DIRECTIONS
For each line below that holds the string "codeenv", add one to a tally; report that tally alone.

**** DATA LISTING

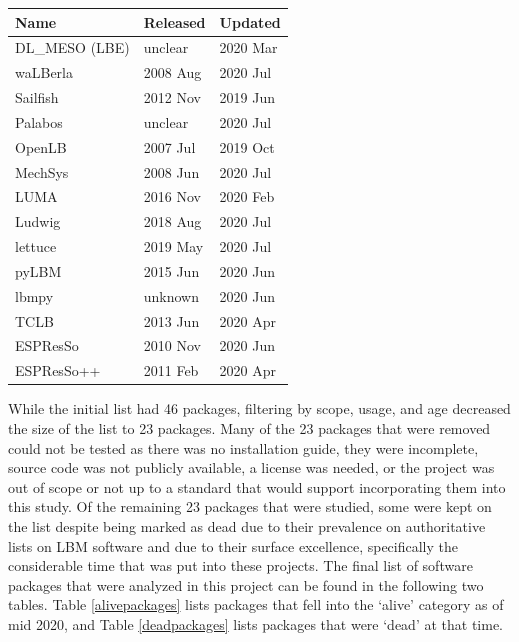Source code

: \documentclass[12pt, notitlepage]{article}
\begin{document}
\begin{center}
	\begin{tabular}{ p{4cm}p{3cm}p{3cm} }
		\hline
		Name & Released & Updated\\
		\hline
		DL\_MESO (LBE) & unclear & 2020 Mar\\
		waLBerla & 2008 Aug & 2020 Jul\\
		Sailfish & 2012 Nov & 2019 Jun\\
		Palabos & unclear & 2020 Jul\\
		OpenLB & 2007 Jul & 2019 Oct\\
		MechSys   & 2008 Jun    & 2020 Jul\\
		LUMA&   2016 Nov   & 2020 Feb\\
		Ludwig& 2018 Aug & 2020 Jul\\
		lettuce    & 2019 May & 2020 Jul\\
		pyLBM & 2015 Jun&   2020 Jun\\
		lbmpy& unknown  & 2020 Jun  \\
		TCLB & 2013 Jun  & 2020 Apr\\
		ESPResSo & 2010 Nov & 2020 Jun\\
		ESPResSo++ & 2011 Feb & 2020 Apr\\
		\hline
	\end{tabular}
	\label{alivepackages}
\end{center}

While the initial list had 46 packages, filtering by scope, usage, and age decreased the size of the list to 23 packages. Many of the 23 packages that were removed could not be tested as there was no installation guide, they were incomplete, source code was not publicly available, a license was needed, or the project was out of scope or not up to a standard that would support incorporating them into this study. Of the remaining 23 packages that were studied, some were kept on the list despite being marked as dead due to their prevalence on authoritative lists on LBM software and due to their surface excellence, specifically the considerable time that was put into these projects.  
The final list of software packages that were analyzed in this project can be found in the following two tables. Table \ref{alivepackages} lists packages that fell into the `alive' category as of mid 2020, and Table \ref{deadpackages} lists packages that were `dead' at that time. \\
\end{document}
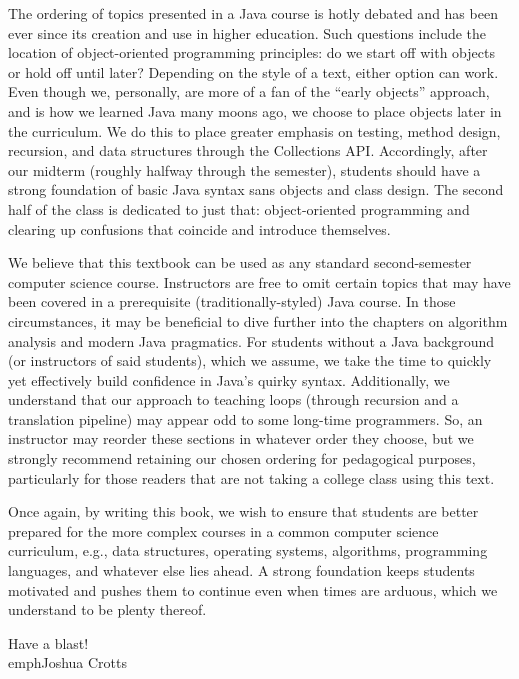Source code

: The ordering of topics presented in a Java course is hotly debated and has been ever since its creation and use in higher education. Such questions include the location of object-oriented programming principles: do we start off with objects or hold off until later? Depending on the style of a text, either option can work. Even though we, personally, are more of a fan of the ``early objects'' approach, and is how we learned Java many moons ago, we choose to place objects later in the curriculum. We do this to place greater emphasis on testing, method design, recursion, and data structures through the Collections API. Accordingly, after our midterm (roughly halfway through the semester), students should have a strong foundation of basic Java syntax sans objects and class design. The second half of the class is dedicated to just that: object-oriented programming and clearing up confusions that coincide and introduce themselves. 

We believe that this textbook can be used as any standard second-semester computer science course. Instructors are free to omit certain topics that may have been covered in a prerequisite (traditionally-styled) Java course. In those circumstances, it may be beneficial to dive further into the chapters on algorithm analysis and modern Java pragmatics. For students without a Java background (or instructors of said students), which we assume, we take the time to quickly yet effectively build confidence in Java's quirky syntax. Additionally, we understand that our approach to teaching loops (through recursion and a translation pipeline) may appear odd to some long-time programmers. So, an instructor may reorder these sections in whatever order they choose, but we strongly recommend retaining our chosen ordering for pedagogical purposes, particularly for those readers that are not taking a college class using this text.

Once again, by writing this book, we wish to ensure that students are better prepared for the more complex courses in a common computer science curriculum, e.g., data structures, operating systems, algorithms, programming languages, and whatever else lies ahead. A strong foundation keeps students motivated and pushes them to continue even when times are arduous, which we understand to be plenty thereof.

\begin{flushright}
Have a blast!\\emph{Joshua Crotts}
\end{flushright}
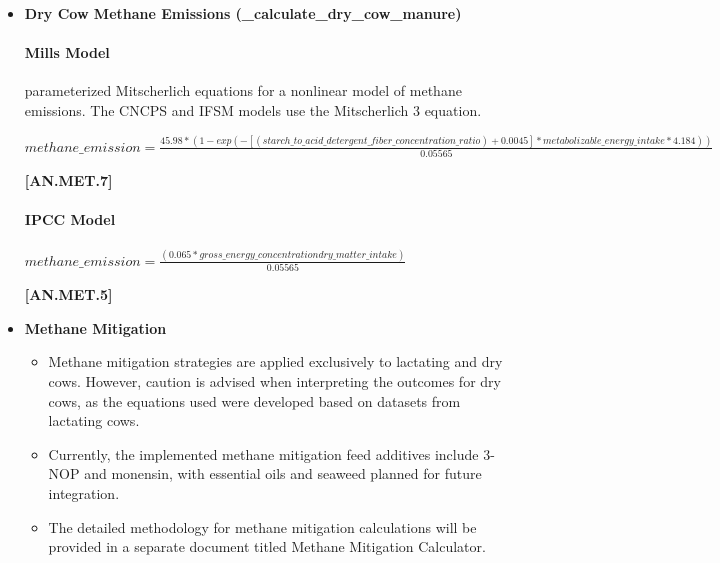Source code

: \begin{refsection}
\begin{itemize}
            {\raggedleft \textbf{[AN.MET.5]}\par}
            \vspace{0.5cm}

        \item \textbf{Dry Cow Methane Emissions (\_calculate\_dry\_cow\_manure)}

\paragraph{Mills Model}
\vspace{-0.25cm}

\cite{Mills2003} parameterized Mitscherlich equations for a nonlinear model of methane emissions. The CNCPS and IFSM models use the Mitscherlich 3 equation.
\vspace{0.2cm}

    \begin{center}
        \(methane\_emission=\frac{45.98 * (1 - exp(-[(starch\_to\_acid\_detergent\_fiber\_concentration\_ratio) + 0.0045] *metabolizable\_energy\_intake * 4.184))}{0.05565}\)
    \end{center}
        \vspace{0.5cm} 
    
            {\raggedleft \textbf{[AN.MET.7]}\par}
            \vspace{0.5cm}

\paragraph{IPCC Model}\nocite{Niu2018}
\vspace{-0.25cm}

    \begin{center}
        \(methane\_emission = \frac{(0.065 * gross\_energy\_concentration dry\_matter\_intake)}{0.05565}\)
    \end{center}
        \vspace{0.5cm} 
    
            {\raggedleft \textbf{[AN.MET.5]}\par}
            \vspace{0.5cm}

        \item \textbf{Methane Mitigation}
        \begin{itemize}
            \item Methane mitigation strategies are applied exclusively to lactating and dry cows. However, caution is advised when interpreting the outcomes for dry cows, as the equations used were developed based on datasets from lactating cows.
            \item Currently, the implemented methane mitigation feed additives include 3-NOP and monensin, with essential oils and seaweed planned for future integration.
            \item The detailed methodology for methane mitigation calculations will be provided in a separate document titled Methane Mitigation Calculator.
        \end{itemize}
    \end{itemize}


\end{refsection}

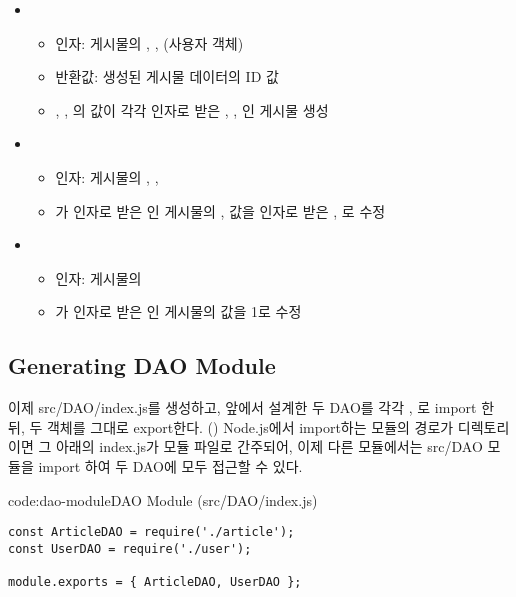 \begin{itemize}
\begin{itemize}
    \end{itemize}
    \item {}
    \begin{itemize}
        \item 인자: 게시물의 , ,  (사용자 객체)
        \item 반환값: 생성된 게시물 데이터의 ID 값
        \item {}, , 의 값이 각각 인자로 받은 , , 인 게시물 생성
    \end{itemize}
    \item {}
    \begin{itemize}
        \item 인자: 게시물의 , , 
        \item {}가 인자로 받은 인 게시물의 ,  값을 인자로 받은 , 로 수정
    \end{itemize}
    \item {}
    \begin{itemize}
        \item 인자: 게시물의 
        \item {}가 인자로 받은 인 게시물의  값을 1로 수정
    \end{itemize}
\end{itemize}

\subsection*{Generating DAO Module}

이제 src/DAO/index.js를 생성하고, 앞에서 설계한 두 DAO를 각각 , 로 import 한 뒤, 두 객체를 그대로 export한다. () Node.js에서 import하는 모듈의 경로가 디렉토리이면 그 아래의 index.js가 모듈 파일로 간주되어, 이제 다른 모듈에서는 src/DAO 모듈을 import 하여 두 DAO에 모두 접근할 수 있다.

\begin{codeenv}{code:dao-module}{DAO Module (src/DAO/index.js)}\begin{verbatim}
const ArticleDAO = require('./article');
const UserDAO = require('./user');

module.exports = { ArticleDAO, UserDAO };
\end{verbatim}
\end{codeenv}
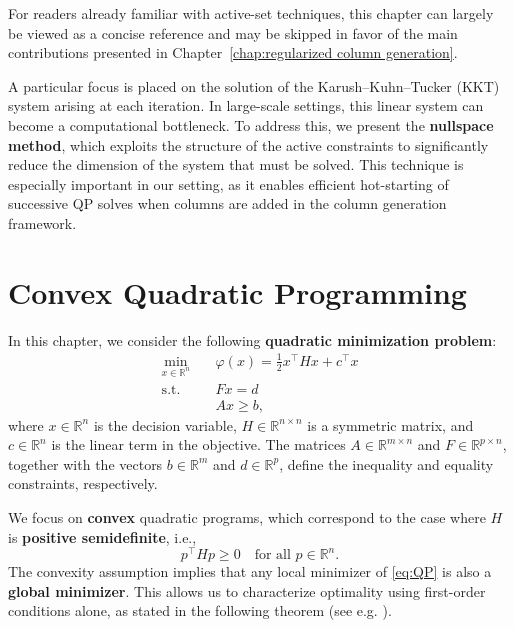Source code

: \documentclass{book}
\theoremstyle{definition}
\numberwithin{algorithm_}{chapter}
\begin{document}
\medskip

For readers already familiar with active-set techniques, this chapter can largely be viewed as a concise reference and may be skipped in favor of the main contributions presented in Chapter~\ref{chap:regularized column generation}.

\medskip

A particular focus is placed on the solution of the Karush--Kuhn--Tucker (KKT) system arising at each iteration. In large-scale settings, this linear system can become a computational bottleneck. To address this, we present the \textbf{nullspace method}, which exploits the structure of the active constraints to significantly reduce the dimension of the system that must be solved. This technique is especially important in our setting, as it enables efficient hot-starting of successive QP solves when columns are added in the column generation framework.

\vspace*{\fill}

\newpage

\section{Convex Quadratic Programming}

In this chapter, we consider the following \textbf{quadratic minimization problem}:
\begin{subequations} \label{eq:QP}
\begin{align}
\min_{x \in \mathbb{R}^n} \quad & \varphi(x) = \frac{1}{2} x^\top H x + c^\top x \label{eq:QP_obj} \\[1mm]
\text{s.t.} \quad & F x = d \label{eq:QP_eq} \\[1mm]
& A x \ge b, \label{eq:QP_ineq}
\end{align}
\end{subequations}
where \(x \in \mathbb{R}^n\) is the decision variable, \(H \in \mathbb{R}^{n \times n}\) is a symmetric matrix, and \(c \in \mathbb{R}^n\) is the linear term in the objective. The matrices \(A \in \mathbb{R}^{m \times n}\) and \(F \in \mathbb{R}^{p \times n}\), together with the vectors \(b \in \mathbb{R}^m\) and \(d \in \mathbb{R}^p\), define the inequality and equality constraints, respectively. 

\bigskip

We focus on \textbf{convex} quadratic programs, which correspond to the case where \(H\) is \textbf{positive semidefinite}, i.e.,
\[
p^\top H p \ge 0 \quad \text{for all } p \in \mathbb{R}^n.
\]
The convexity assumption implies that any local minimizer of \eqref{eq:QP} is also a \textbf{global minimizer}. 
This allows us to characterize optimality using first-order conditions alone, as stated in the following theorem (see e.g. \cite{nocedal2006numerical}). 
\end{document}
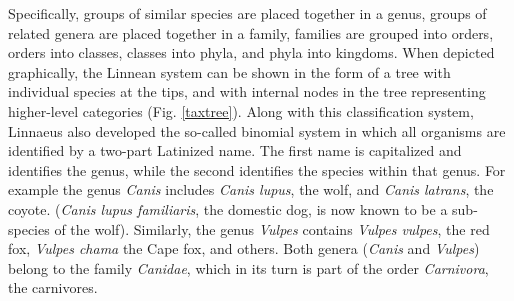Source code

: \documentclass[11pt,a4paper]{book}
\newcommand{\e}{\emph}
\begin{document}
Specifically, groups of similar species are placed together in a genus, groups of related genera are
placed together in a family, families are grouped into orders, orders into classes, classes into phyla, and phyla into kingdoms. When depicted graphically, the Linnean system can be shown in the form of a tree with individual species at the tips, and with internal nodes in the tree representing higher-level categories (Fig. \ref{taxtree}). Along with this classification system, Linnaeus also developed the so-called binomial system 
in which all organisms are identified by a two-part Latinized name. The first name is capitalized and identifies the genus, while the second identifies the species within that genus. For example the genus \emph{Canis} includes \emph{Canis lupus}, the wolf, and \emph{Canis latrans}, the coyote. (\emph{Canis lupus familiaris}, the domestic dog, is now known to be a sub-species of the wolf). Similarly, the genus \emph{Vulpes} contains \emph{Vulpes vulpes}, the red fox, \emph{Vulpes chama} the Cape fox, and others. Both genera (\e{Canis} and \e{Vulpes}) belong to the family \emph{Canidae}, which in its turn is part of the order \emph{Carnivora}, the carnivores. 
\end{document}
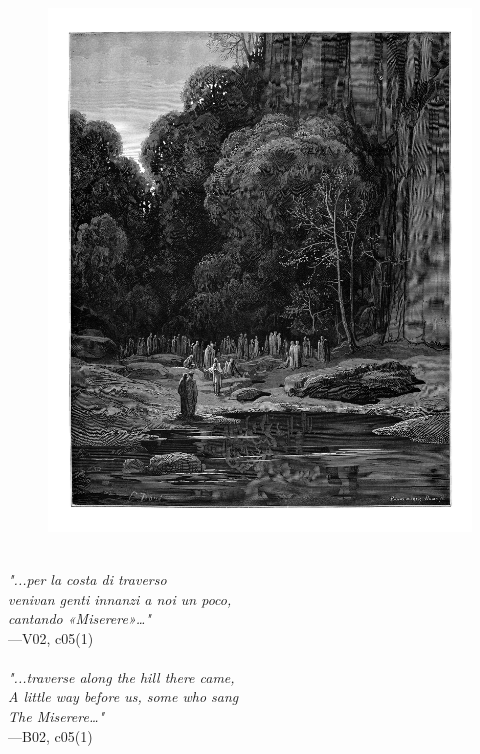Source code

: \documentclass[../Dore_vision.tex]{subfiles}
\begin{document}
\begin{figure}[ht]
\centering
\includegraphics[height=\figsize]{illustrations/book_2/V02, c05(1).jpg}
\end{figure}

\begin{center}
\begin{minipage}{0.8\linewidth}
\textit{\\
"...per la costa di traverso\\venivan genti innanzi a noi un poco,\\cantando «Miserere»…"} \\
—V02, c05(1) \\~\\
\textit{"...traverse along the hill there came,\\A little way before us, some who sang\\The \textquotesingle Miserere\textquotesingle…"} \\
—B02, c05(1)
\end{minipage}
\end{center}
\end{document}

********

ANSWER TO THIS EXERCISE
2